Nesse modelo, os consumidores compram energia por meio das distribuidoras. Por isso, mudanças no custo de geração podem chegar à conta de luz de forma gradual.
Além disso, uma eventual redução da geração hidrelétrica pode aumentar o acionamento de usinas termelétricas.
Como as termelétricas apresentam custos de operação mais elevados, o aumento da geração por essas usinas pode pressionar as tarifas de energia.
Governo antecipa usinas termelétricas
Diante desse cenário, o CMSE (Comitê de Monitoramento do Setor Elétrico), ligado ao Ministério de Minas e Energia, adotou medidas para reforçar a segurança do sistema.
Em julho, o comitê antecipou o suprimento de cinco usinas termelétricas que venceram o leilão de reserva de capacidade realizado no início do ano.
Inicialmente, essas usinas começariam a operar em 2027 e 2028. Agora, a antecipação permite que elas reforcem o sistema antes do prazo original.
A medida busca garantir o fornecimento de energia caso as condições climáticas reduzam a geração das fontes renováveis.
Por outro lado, o acionamento das termelétricas aumenta os custos de operação. Consequentemente, os consumidores podem sentir esse impacto por meio das tarifas.

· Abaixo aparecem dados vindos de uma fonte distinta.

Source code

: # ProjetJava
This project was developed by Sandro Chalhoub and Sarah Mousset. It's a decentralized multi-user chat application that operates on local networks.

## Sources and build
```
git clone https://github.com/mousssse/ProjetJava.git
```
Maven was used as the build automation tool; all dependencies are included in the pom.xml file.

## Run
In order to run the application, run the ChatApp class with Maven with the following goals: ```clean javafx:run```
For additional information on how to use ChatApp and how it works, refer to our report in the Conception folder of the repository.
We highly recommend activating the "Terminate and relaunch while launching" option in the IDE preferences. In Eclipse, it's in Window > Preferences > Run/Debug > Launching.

Mercado acompanha próximos meses
Dessa forma, o El Niño cria efeitos diferentes no mercado brasileiro de energia.
De um lado, as fortes chuvas no Sul reduzem os preços dos contratos de curto prazo. De outro, o risco de seca no Norte e Nordeste aumenta a preocupação com a geração futura.
Por isso, os agentes do setor acompanham as condições climáticas e os níveis dos reservatórios para avaliar o comportamento dos preços nos próximos meses.
Se o cenário de chuvas mudar, o mercado também poderá ajustar rapidamente suas projeções para 2027.